2. The parties filed affidavits setting out the facts and supplemented them with written submissions making their arguments in support of their respective positions.
3. The facts leading to this petition are set out in the petition dated 17th April 2019 supported by two affidavits; a supporting and supplementary affidavit sworn on 17th April 2019 and 22nd October 2019 respectively.
4. The petitioner stated that she was married to the 1st respondent under Kamba customary law in 2002. The marriage was blessed with two children aged 14 and 9 years. The couple established a home on the property known as NAIROBI/BLOCK [Particulars withheld] situated in South B Estate, Nairobi (“the suit property”) which she referred to as the matrimonial property. After the parties separated in 2017, the 1st respondent filed a case at the Nairobi Children’s Courts (Nairobi Children’s Court Case No. 276 of 2018). The court granted interim custody of the children to the petitioner and ordered that they remain in the matrimonial home.
5. The petitioner further stated that she was aware that the suit property had been charged to the Bank. She alleged that she and the 1st respondent were servicing the loan through the proceeds of their joint business. She claimed that after they separated, she was unable to access information about the loan and when she inquired from the Bank, she was informed that the 1st respondent had defaulted in servicing the loan and that the Bank had issued notices intending to sell the property. As she was not privy to the account, the Bank declined to give her the loan details.

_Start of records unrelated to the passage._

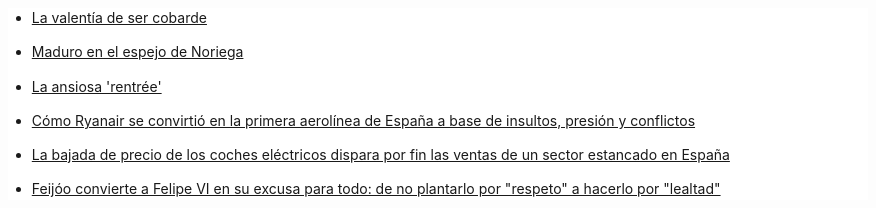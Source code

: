 - [La valentía de ser cobarde](https://www.infolibre.es/opinion/plaza-publica/valentia-cobarde_129_2056653.html)

- [Maduro en el espejo de Noriega](https://www.infolibre.es/opinion/columnas/desde-la-tramoya/maduro-espejo-noriega_129_2057335.html)

- [La ansiosa &#39;rentrée&#39;](https://www.infolibre.es/cultura/ansiosa-rentree_1_2057375.html)

- [Cómo Ryanair se convirtió en la primera aerolínea de España a base de insultos, presión y conflictos](https://www.infolibre.es/politica/ryanair-convirtio-primera-aerolinea-espana-base-insultos-presion-conflictos_1_2057294.html)

- [La bajada de precio de los coches eléctricos dispara por fin las ventas de un sector estancado en España](https://www.infolibre.es/economia/bajada-precio-coches-electricos-dispara-ventas-sector-estancado-espana_1_2057324.html)

- [Feijóo convierte a Felipe VI en su excusa para todo: de no plantarlo por &#34;respeto&#34; a hacerlo por &#34;lealtad&#34;](https://www.infolibre.es/politica/feijoo-convierte-rey-felipe-vi-excusa-no-plantarlo-respeto-hacerlo-lealtad_1_2057331.html)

6. The petitioner stated that she brought this petition as she fears that should the Bank exercise its power of sale, the rights of the children protected under Article 53 of the Constitution will be violated as they will be denied shelter. It is her case that the children’s best interests will be served by them remaining under her care in the matrimonial property. The petitioner seeks the following prayers in the petition:
1. A declaration by this honourable court that the minors’ right to Shelter protected under Article 53(1) (c) of the Constitution is threatened and likely to be infringed by the 2nd respondent’s imminent exercise of its power of sale over the matrimonial home in South B Estate Nairobi on Land Title No. NAIROBI/BLOCK [Particulars withheld], where the minors live.
2. An order of permanent injunction in the interests of the minors to restrain the 1st and 2nd respondents, their servants, employees and agents from auctioning off or in any other way disposing off the matrimonial home in South B Estate Nairobi on Land Title No. NAIROBI/BLOCK [Particulars withheld], where the minors live.

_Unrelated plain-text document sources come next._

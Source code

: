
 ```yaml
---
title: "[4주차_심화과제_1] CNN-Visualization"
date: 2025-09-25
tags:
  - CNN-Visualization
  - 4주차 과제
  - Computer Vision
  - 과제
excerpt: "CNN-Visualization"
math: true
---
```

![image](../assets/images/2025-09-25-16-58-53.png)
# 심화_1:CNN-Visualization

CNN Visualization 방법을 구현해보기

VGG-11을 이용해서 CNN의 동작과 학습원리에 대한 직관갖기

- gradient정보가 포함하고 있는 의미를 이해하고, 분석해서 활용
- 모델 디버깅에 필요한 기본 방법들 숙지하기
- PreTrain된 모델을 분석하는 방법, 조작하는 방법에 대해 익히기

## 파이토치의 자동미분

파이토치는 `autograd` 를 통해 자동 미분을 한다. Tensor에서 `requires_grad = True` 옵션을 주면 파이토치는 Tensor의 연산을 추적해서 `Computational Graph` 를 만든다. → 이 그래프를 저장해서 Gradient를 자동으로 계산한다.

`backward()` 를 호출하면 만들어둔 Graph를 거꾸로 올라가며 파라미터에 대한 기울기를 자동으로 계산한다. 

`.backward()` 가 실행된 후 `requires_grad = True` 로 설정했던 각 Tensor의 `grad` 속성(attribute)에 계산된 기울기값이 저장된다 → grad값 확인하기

7. The petitioner’s case is grounded on the principal that the Constitution enjoins the court to ensure that in all actions concerning a child, the best interests of the children are given primary consideration as stated in Article 53 of the Constitution and given effect in section 4(2) of the Children Act, 2001. The petitioner submitted that in its decision dated 21st May 2018, the Children’s Court had determined that the best interests of the children would best be served by the children remaining in the matrimonial home and that the said order has neither been reviewed nor set aside. The petitioner maintained that should the Bank sell the property the children’s best interests would be undermined.
8. The petitioner submitted that the Bank’s interest in realizing the security could not supersede or override the best interests of the children which had already been ascertained by the Children’s Court. Counsel for the petitioner contended that to allow the Bank to sell the suit property would upset or defy the constitutional order set out in Article 53(2) of the Constitution. Counsel invited the court to find that this case was not merely a case between the Bank and chargor but an exceptional case where children were involved and the best of interest of the children should be upheld.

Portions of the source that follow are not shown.